=== Work to complete ===
Lines with the word "luksusowe": copy all of them from the entries below.

=== Data provided ===
= Beginning of Section =
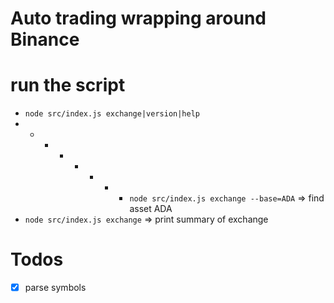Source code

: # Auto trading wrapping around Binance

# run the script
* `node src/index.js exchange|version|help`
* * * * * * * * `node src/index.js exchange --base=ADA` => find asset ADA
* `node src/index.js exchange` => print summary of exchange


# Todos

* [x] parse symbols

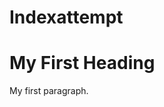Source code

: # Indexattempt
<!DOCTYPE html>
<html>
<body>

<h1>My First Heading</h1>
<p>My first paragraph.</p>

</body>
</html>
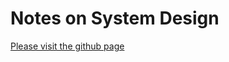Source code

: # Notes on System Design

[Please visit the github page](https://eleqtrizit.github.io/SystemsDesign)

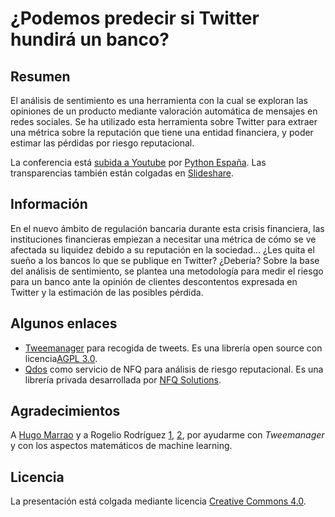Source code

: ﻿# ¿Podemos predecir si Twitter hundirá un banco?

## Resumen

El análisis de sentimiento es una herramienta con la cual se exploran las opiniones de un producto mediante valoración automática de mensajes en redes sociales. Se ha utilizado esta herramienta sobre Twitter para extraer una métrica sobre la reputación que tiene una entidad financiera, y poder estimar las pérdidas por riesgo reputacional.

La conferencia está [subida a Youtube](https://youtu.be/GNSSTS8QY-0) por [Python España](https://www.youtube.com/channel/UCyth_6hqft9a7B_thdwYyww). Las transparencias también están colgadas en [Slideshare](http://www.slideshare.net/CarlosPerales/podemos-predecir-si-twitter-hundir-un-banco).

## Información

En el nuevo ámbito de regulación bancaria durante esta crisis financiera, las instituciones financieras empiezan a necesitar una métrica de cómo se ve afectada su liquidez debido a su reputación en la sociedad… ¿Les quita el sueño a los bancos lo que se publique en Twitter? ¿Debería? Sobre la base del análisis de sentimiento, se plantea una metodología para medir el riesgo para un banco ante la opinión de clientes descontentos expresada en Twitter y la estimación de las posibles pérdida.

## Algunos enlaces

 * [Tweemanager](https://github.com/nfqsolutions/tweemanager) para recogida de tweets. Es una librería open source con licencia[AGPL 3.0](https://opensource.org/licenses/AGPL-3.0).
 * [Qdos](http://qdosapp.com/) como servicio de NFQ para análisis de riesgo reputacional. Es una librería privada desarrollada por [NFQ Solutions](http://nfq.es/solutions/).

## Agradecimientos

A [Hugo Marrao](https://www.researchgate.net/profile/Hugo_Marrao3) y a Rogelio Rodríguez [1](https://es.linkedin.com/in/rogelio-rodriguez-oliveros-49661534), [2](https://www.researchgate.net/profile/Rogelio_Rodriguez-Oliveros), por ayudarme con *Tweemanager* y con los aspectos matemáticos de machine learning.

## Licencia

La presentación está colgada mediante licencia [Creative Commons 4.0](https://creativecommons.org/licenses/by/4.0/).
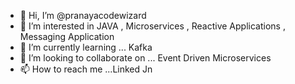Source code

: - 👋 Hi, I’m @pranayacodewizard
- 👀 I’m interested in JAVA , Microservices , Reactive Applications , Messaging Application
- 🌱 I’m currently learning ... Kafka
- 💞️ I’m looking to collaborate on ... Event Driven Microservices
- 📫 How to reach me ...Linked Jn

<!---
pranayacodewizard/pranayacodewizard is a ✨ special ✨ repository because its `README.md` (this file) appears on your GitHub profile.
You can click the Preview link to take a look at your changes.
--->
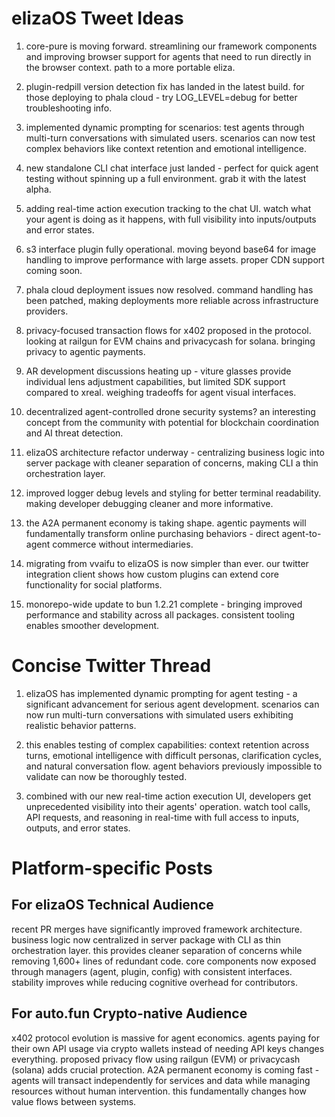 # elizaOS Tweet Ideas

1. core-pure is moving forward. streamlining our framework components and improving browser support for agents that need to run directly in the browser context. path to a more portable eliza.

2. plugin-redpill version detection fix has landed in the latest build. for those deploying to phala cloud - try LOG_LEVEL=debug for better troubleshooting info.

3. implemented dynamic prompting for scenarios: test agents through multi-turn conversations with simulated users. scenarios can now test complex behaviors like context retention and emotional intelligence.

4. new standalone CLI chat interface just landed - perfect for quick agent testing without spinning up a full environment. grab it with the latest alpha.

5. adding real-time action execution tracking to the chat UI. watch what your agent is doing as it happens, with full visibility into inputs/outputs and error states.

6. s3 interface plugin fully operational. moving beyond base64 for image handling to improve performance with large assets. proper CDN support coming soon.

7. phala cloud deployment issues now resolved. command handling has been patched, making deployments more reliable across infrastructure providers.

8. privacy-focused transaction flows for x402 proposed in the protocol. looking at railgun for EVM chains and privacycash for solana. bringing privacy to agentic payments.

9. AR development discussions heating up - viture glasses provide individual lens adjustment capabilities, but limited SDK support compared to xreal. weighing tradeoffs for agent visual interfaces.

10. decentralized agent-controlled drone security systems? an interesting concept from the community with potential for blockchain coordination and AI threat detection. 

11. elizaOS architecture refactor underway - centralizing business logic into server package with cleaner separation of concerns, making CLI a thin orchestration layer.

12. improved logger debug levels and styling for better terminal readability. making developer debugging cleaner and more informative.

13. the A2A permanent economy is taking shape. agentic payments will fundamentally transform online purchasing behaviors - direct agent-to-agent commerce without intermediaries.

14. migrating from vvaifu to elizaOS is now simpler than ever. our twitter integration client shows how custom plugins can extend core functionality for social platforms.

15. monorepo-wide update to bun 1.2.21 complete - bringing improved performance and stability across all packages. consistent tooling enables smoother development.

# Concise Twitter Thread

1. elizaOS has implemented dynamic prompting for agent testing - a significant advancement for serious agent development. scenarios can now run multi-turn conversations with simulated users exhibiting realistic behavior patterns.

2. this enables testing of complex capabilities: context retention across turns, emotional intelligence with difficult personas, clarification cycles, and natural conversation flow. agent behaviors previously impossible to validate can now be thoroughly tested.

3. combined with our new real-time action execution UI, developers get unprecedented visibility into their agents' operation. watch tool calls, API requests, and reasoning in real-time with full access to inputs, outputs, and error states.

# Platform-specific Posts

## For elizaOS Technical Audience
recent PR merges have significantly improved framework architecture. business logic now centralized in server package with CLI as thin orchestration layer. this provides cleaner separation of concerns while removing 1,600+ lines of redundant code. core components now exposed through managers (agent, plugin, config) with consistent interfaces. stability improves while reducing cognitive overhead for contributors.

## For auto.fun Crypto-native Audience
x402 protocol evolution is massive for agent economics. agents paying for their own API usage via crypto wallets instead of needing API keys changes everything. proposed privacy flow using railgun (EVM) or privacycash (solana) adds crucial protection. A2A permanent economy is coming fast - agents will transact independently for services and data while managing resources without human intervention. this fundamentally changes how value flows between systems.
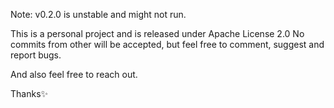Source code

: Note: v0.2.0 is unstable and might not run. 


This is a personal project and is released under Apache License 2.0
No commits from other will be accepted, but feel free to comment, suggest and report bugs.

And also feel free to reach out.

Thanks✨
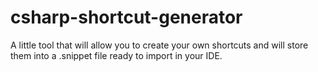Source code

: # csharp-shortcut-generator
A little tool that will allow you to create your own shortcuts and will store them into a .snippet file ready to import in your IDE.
= End of Section =
= Beginning of Section =
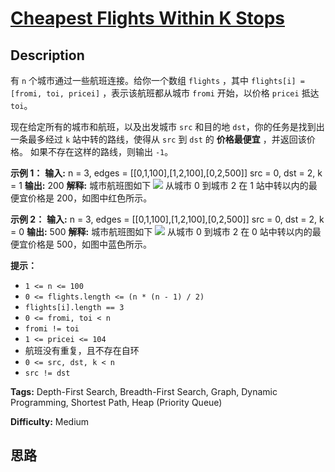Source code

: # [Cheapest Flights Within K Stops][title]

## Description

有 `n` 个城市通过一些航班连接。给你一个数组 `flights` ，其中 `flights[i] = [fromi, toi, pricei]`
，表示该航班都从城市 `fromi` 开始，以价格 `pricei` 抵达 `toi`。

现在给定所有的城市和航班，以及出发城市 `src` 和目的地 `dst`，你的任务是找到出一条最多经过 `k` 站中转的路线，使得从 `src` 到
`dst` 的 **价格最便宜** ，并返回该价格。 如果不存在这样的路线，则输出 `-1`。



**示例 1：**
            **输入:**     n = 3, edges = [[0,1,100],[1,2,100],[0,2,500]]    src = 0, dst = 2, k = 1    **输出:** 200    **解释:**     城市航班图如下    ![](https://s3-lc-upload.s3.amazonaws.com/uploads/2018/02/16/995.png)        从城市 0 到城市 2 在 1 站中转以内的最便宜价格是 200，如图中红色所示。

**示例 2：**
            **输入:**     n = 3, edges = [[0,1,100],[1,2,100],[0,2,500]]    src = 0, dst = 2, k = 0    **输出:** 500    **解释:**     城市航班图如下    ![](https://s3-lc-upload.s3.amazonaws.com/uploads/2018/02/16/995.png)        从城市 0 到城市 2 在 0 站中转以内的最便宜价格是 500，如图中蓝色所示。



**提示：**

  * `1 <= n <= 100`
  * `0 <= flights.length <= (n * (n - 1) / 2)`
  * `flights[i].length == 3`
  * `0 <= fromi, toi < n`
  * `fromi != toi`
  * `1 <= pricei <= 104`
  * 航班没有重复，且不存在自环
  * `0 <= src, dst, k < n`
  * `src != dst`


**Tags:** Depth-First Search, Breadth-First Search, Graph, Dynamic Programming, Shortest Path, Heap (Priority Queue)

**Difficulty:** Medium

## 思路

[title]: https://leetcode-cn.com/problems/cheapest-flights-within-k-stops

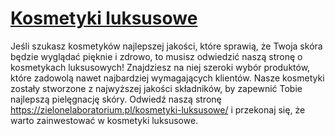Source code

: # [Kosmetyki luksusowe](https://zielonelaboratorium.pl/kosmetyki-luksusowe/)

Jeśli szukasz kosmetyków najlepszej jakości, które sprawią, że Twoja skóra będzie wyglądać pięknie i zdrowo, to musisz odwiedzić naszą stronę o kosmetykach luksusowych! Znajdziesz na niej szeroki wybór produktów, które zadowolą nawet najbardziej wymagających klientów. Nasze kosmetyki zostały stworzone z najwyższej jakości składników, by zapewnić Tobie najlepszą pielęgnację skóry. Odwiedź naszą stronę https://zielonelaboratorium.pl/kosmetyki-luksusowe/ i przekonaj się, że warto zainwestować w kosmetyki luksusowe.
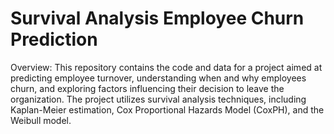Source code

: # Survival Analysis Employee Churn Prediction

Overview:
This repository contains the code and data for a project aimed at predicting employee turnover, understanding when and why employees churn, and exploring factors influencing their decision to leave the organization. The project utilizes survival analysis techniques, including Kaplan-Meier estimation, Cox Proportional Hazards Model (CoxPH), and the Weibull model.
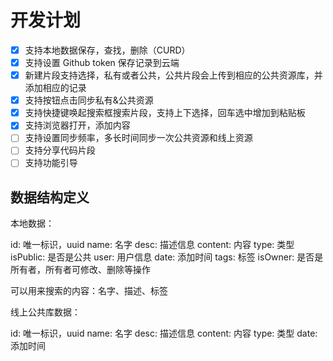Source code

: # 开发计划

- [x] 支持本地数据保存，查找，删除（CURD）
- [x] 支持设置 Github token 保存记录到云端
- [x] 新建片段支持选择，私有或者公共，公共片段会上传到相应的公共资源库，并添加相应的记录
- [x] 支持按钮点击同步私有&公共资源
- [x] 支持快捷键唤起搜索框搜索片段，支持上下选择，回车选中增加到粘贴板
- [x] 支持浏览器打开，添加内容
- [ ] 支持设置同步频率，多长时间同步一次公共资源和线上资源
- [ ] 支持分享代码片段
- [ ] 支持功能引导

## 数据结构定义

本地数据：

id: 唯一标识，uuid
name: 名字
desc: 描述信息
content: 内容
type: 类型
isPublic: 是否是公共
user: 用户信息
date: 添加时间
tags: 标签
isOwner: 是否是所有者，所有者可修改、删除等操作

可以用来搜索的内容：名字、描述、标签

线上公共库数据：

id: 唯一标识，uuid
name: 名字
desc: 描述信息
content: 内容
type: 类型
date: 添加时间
= End of Section =
=== Final answer ===
: # [Kosmetyki luksusowe](https://zielonelaboratorium.pl/kosmetyki-luksusowe/)
Jeśli szukasz kosmetyków najlepszej jakości, które sprawią, że Twoja skóra będzie wyglądać pięknie i zdrowo, to musisz odwiedzić naszą stronę o kosmetykach luksusowych! Znajdziesz na niej szeroki wybór produktów, które zadowolą nawet najbardziej wymagających klientów. Nasze kosmetyki zostały stworzone z najwyższej jakości składników, by zapewnić Tobie najlepszą pielęgnację skóry. Odwiedź naszą stronę https://zielonelaboratorium.pl/kosmetyki-luksusowe/ i przekonaj się, że warto zainwestować w kosmetyki luksusowe.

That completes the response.